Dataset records
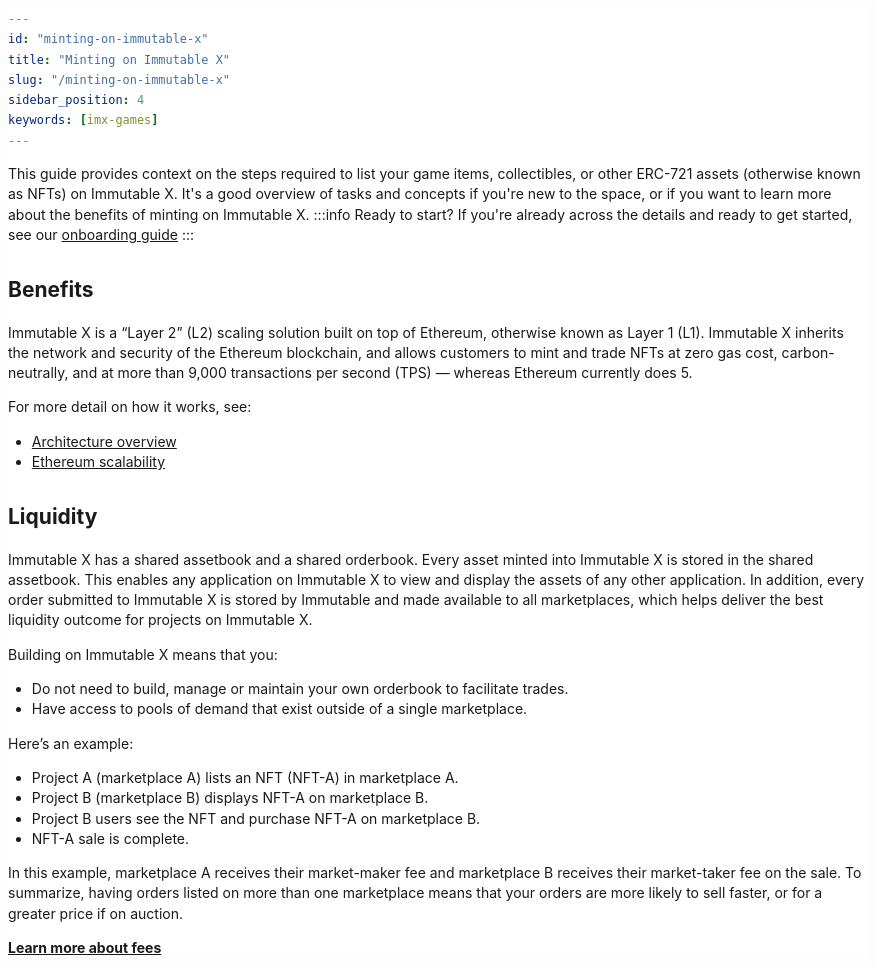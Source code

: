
 ```yaml
---
id: "minting-on-immutable-x"
title: "Minting on Immutable X"
slug: "/minting-on-immutable-x"
sidebar_position: 4
keywords: [imx-games]
---
```

This guide provides context on the steps required to list your game items, collectibles, or other ERC-721 assets  (otherwise known as NFTs) on Immutable X. It's a good overview of tasks and concepts if you're new to the space, or if you want to learn more about the benefits of minting on Immutable X. 
:::info Ready to start?
If you're already across the details and ready to get started, see our [onboarding guide](../guides/onboarding/index.md)
:::

## Benefits
Immutable X is a “Layer 2” (L2) scaling solution built on top of Ethereum, otherwise known as Layer 1 (L1). Immutable X inherits the network and security of the Ethereum blockchain, and allows customers to mint and trade NFTs at zero gas cost, carbon-neutrally, and at more than 9,000 transactions per second (TPS) — whereas Ethereum currently does 5.

For more detail on how it works, see:
- [Architecture overview](../overview/architecture-overview.md)
- [Ethereum scalability](../overview/ethereum-scalability.md)

## Liquidity
Immutable X has a shared assetbook and a shared orderbook. Every asset minted into Immutable X is stored in the shared assetbook. This enables any application on Immutable X to view and display the assets of any other application. In addition, every order submitted to Immutable X is stored by Immutable and made available to all marketplaces, which helps deliver the best liquidity outcome for projects on Immutable X.

Building on Immutable X means that you:

- Do not need to build, manage or maintain your own orderbook to facilitate trades.
- Have access to pools of demand that exist outside of a single marketplace.

Here’s an example:

- Project A (marketplace A) lists an NFT (NFT-A) in marketplace A.
- Project B (marketplace B) displays NFT-A on marketplace B.
- Project B users see the NFT and purchase NFT-A on marketplace B.
- NFT-A sale is complete.

In this example, marketplace A receives their market-maker fee and marketplace B receives their market-taker fee on the sale. To summarize, having orders listed on more than one marketplace means that your orders are more likely to sell faster, or for a greater price if on auction.

**[Learn more about fees](../guides/fees/index.md)**
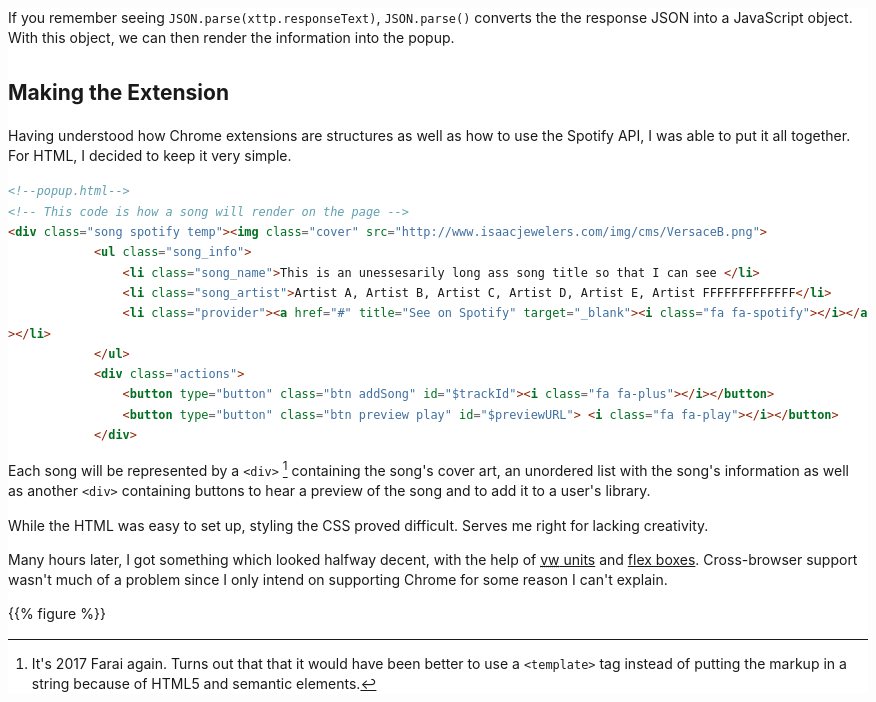 If you remember seeing `JSON.parse(xttp.responseText)`, `JSON.parse()` converts the the response JSON into a JavaScript object. With this object, we can then render the information into the popup.

## Making the Extension

Having understood how Chrome extensions are structures as well as how to use the Spotify API, I was able to put it all together. For HTML, I decided to keep it very simple. 

```html
<!--popup.html-->
<!-- This code is how a song will render on the page -->
<div class="song spotify temp"><img class="cover" src="http://www.isaacjewelers.com/img/cms/VersaceB.png">
            <ul class="song_info">
                <li class="song_name">This is an unessesarily long ass song title so that I can see </li>
                <li class="song_artist">Artist A, Artist B, Artist C, Artist D, Artist E, Artist FFFFFFFFFFFFF</li>
                <li class="provider"><a href="#" title="See on Spotify" target="_blank"><i class="fa fa-spotify"></i></a></li>
            </ul>
            <div class="actions">
                <button type="button" class="btn addSong" id="$trackId"><i class="fa fa-plus"></i></button>
                <button type="button" class="btn preview play" id="$previewURL"> <i class="fa fa-play"></i></button>
            </div>
```

Each song will be represented by a `<div>` [^3] containing the song's cover art, an unordered list with the song's information as well as another `<div>` containing buttons to hear a preview of the song and to add it to a user's library.

While the HTML was easy to set up, styling the CSS proved difficult. Serves me right for lacking creativity.

Many hours later, I got something which looked halfway decent, with the help of [<abbr title="viewport">vw</abbr> units](https://developer.mozilla.org/en-US/docs/Web/CSS/length) and [flex boxes](https://developer.mozilla.org/en-US/docs/Web/CSS/CSS_Flexible_Box_Layout/Using_CSS_flexible_boxes). Cross-browser support wasn't much of a problem since I only intend on supporting Chrome for some reason I can't explain.

{{% figure %}}

[^1]: Farai from 2017 speaking. While I still like trap music, montage parodies have become terrible, mainly because of how the creators who defined the medium have left who put a lot of effort into their videos.
[^2]: <dfn>[URI encoding](https://en.wikipedia.org/wiki/Percent-encoding)</dfn> refers to substituting certain reserved characters for a coded equivalent. For example, a space would be converted to `%20`.
[^3]: It's 2017 Farai again. Turns out that that it would have been better to use a `<template>` tag instead of putting the markup in a string because of HTML5 and semantic elements.
[^4]: Technically this was a bug, but I made it a feature. I wouldn't recommend this since it's a good way to reach a `429 Error` from making too many requests to their API.
[^5]: I could have just delayed posting this blog post and spent more time improving it. I really need to proofread.
[^6]: Can someone explain how to version software to me? I feel like I'm just randomly incrementing numbers.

Problem to solve
Nothing may be altered when you restate the records, but every picture must be dropped.

Result of the exercise
Source code

:
 ```yaml
---
id: "minting-on-immutable-x"
title: "Minting on Immutable X"
slug: "/minting-on-immutable-x"
sidebar_position: 4
keywords: [imx-games]
---
```

This guide provides context on the steps required to list your game items, collectibles, or other ERC-721 assets  (otherwise known as NFTs) on Immutable X. It's a good overview of tasks and concepts if you're new to the space, or if you want to learn more about the benefits of minting on Immutable X. 
:::info Ready to start?
If you're already across the details and ready to get started, see our [onboarding guide](../guides/onboarding/index.md)
:::

## Benefits
Immutable X is a “Layer 2” (L2) scaling solution built on top of Ethereum, otherwise known as Layer 1 (L1). Immutable X inherits the network and security of the Ethereum blockchain, and allows customers to mint and trade NFTs at zero gas cost, carbon-neutrally, and at more than 9,000 transactions per second (TPS) — whereas Ethereum currently does 5.

For more detail on how it works, see:
- [Architecture overview](../overview/architecture-overview.md)
- [Ethereum scalability](../overview/ethereum-scalability.md)

## Liquidity
Immutable X has a shared assetbook and a shared orderbook. Every asset minted into Immutable X is stored in the shared assetbook. This enables any application on Immutable X to view and display the assets of any other application. In addition, every order submitted to Immutable X is stored by Immutable and made available to all marketplaces, which helps deliver the best liquidity outcome for projects on Immutable X.

Building on Immutable X means that you:

- Do not need to build, manage or maintain your own orderbook to facilitate trades.
- Have access to pools of demand that exist outside of a single marketplace.

Here’s an example:

- Project A (marketplace A) lists an NFT (NFT-A) in marketplace A.
- Project B (marketplace B) displays NFT-A on marketplace B.
- Project B users see the NFT and purchase NFT-A on marketplace B.
- NFT-A sale is complete.

In this example, marketplace A receives their market-maker fee and marketplace B receives their market-taker fee on the sale. To summarize, having orders listed on more than one marketplace means that your orders are more likely to sell faster, or for a greater price if on auction.

**[Learn more about fees](../guides/fees/index.md)**
 If you remember seeing `JSON.parse(xttp.responseText)`, `JSON.parse()` converts the the response JSON into a JavaScript object. With this object, we can then render the information into the popup.

## Making the Extension

Having understood how Chrome extensions are structures as well as how to use the Spotify API, I was able to put it all together. For HTML, I decided to keep it very simple. 

```html
<!--popup.html-->
<!-- This code is how a song will render on the page -->
<div class="song spotify temp"><img class="cover" src="http://www.isaacjewelers.com/img/cms/VersaceB.png">
            <ul class="song_info">
                <li class="song_name">This is an unessesarily long ass song title so that I can see </li>
                <li class="song_artist">Artist A, Artist B, Artist C, Artist D, Artist E, Artist FFFFFFFFFFFFF</li>
                <li class="provider"><a href="#" title="See on Spotify" target="_blank"><i class="fa fa-spotify"></i></a></li>
            </ul>
            <div class="actions">
                <button type="button" class="btn addSong" id="$trackId"><i class="fa fa-plus"></i></button>
                <button type="button" class="btn preview play" id="$previewURL"> <i class="fa fa-play"></i></button>
            </div>
```

Each song will be represented by a `<div>` [^3] containing the song's cover art, an unordered list with the song's information as well as another `<div>` containing buttons to hear a preview of the song and to add it to a user's library.

While the HTML was easy to set up, styling the CSS proved difficult. Serves me right for lacking creativity.

Many hours later, I got something which looked halfway decent, with the help of [<abbr title="viewport">vw</abbr> units](https://developer.mozilla.org/en-US/docs/Web/CSS/length) and [flex boxes](https://developer.mozilla.org/en-US/docs/Web/CSS/CSS_Flexible_Box_Layout/Using_CSS_flexible_boxes). Cross-browser support wasn't much of a problem since I only intend on supporting Chrome for some reason I can't explain.

{{% figure %}}

[^1]: Farai from 2017 speaking. While I still like trap music, montage parodies have become terrible, mainly because of how the creators who defined the medium have left who put a lot of effort into their videos.
[^2]: <dfn>[URI encoding](https://en.wikipedia.org/wiki/Percent-encoding)</dfn> refers to substituting certain reserved characters for a coded equivalent. For example, a space would be converted to `%20`.
[^3]: It's 2017 Farai again. Turns out that that it would have been better to use a `<template>` tag instead of putting the markup in a string because of HTML5 and semantic elements.
[^4]: Technically this was a bug, but I made it a feature. I wouldn't recommend this since it's a good way to reach a `429 Error` from making too many requests to their API.
[^5]: I could have just delayed posting this blog post and spent more time improving it. I really need to proofread.
[^6]: Can someone explain how to version software to me? I feel like I'm just randomly incrementing numbers.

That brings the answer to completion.